══ Provided information

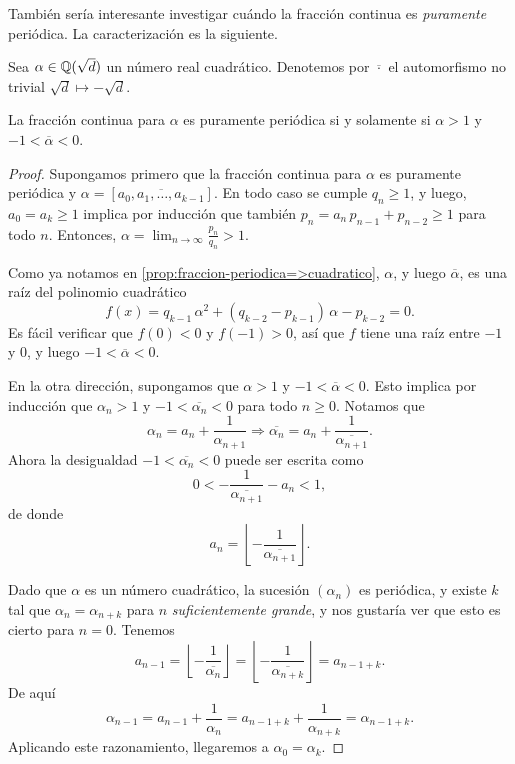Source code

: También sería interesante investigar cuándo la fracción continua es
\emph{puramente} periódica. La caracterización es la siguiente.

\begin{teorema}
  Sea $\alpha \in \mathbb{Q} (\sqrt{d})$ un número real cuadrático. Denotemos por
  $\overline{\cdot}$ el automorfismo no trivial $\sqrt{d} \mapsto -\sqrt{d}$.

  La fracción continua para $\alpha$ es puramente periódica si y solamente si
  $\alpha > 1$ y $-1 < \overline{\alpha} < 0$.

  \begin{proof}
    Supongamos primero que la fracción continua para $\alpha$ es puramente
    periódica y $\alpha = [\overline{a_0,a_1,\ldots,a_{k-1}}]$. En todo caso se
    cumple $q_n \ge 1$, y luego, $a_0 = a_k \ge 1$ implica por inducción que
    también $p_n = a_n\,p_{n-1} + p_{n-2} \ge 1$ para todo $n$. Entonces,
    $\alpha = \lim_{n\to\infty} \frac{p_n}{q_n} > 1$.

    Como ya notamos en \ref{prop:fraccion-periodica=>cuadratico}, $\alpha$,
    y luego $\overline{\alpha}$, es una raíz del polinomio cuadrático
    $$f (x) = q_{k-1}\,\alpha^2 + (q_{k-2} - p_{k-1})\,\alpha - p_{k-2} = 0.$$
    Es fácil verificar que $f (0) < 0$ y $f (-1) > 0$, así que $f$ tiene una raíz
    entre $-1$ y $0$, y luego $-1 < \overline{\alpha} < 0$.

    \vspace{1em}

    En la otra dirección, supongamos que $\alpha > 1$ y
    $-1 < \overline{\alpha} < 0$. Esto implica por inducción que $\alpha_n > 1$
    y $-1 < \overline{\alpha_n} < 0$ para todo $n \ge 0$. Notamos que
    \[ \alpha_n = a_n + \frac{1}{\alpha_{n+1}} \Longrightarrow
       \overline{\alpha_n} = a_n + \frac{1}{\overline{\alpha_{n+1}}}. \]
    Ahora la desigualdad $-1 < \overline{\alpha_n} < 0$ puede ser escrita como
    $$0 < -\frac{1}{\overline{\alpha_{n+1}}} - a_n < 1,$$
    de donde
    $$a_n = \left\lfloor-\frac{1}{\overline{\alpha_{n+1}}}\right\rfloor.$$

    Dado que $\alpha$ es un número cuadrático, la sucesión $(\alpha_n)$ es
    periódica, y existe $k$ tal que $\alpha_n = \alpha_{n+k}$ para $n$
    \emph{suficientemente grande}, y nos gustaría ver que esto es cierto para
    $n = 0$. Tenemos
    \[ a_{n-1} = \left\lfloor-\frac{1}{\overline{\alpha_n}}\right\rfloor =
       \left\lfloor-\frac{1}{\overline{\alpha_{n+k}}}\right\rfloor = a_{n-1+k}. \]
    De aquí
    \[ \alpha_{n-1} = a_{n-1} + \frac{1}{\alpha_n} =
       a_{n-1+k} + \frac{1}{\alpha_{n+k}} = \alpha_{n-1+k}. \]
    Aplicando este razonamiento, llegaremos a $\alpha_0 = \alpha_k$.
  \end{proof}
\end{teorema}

════
══ Provided information

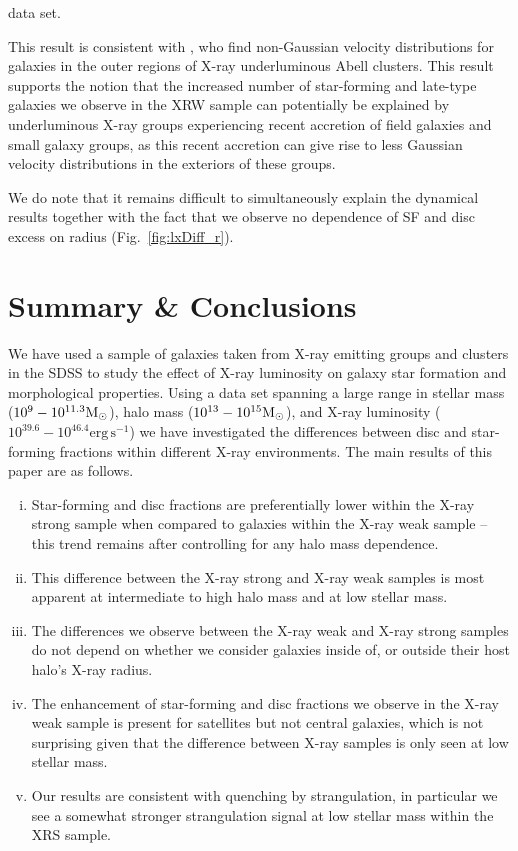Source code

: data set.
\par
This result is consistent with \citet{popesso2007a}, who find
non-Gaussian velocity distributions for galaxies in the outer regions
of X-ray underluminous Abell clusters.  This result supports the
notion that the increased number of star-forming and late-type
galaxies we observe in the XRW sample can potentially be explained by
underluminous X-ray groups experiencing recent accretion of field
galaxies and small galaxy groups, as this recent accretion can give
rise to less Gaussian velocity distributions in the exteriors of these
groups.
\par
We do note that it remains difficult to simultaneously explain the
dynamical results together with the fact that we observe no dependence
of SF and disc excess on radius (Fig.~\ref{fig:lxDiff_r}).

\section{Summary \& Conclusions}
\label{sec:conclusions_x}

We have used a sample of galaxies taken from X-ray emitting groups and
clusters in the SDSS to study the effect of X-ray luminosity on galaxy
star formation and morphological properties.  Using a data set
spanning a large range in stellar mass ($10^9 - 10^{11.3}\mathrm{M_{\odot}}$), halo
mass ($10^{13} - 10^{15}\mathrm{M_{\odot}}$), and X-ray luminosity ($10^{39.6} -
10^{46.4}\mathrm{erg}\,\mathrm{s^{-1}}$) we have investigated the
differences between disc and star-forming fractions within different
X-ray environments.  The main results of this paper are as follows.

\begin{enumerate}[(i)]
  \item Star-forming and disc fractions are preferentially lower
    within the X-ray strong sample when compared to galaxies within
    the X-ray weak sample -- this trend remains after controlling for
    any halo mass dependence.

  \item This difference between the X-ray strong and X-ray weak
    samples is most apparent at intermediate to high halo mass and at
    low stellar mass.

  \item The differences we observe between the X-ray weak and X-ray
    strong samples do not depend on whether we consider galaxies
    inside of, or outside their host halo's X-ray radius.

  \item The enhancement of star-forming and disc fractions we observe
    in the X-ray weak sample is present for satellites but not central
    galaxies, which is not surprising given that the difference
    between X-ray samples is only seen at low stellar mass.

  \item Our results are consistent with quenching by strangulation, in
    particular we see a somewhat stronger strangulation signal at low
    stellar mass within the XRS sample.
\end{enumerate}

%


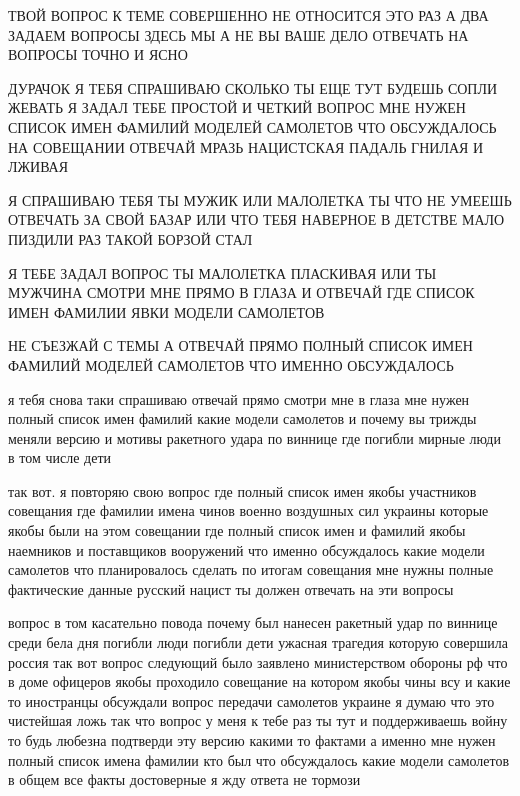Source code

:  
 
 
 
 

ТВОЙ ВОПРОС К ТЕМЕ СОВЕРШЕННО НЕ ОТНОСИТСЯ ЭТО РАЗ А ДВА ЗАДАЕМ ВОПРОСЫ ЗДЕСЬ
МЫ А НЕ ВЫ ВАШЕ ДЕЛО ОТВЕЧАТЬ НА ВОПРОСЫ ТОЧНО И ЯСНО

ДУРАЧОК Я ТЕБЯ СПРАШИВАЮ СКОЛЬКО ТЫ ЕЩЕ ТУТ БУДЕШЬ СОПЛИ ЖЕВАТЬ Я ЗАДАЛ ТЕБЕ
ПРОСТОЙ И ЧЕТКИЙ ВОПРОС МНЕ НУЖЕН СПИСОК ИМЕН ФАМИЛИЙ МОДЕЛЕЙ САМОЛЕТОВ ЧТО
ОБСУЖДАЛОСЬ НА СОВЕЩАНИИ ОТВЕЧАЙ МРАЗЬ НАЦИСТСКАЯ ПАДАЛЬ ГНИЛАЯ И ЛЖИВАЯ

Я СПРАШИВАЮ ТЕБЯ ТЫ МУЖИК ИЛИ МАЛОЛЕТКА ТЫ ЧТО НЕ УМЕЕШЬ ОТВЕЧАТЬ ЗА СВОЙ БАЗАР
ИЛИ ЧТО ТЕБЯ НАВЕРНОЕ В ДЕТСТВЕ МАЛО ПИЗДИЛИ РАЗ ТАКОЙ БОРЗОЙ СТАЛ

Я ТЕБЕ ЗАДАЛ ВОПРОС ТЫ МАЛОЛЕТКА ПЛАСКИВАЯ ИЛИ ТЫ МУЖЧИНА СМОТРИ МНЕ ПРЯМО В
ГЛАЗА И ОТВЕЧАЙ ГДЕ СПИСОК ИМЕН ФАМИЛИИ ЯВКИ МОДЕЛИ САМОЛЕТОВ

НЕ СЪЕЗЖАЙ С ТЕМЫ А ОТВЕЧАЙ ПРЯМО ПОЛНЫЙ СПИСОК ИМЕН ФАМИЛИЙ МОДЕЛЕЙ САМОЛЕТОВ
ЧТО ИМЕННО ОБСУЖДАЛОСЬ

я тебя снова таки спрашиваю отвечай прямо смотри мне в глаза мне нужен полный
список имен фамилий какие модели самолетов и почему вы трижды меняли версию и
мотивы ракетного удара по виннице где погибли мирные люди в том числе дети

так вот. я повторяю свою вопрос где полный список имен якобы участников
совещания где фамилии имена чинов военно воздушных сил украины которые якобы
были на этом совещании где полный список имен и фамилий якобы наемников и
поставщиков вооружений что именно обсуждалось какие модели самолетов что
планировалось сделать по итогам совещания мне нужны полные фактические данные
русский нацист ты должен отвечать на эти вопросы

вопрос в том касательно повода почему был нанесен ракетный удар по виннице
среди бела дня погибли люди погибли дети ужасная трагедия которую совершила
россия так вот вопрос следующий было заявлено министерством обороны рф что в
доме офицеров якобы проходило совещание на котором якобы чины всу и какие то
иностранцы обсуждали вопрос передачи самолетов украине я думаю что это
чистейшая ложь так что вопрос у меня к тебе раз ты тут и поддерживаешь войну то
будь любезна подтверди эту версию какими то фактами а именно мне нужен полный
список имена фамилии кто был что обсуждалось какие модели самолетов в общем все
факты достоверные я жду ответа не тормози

════
══ Provided information

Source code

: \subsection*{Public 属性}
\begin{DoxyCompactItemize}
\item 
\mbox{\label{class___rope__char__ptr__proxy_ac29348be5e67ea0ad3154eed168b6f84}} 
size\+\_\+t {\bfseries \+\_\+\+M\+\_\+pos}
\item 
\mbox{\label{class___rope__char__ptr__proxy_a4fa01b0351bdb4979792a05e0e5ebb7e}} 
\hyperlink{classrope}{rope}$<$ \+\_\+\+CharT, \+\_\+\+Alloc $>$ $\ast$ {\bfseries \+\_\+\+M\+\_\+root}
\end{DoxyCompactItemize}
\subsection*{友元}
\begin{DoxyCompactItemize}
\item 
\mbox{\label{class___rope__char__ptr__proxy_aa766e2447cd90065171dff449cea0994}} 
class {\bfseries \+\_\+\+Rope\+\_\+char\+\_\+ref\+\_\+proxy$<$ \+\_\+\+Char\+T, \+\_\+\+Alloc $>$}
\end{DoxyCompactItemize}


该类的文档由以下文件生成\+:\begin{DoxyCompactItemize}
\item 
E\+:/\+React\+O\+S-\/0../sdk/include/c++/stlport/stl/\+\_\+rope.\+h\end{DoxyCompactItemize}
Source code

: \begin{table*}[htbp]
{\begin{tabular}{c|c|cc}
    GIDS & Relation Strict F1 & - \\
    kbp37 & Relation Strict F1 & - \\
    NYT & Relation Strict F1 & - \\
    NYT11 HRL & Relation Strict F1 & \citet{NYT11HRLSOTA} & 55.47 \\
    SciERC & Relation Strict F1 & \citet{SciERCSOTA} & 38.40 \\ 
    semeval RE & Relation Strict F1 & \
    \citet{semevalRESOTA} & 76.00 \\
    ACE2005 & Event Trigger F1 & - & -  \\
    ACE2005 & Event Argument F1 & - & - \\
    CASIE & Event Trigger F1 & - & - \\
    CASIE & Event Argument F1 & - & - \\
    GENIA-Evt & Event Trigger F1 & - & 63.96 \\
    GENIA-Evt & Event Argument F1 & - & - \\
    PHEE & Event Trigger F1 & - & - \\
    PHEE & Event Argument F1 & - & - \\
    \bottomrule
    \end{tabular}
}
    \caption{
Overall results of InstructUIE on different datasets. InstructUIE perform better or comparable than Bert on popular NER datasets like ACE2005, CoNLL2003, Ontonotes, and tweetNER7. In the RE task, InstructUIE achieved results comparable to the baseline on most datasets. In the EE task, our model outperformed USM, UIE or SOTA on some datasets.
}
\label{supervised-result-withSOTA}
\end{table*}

════

**How to complete this task**: For each line above that includes the word "galaxy", make a copy of that line.

**Expected answer**:
galaxies and small galaxy groups, as this recent accretion can give
clusters in the SDSS to study the effect of X-ray luminosity on galaxy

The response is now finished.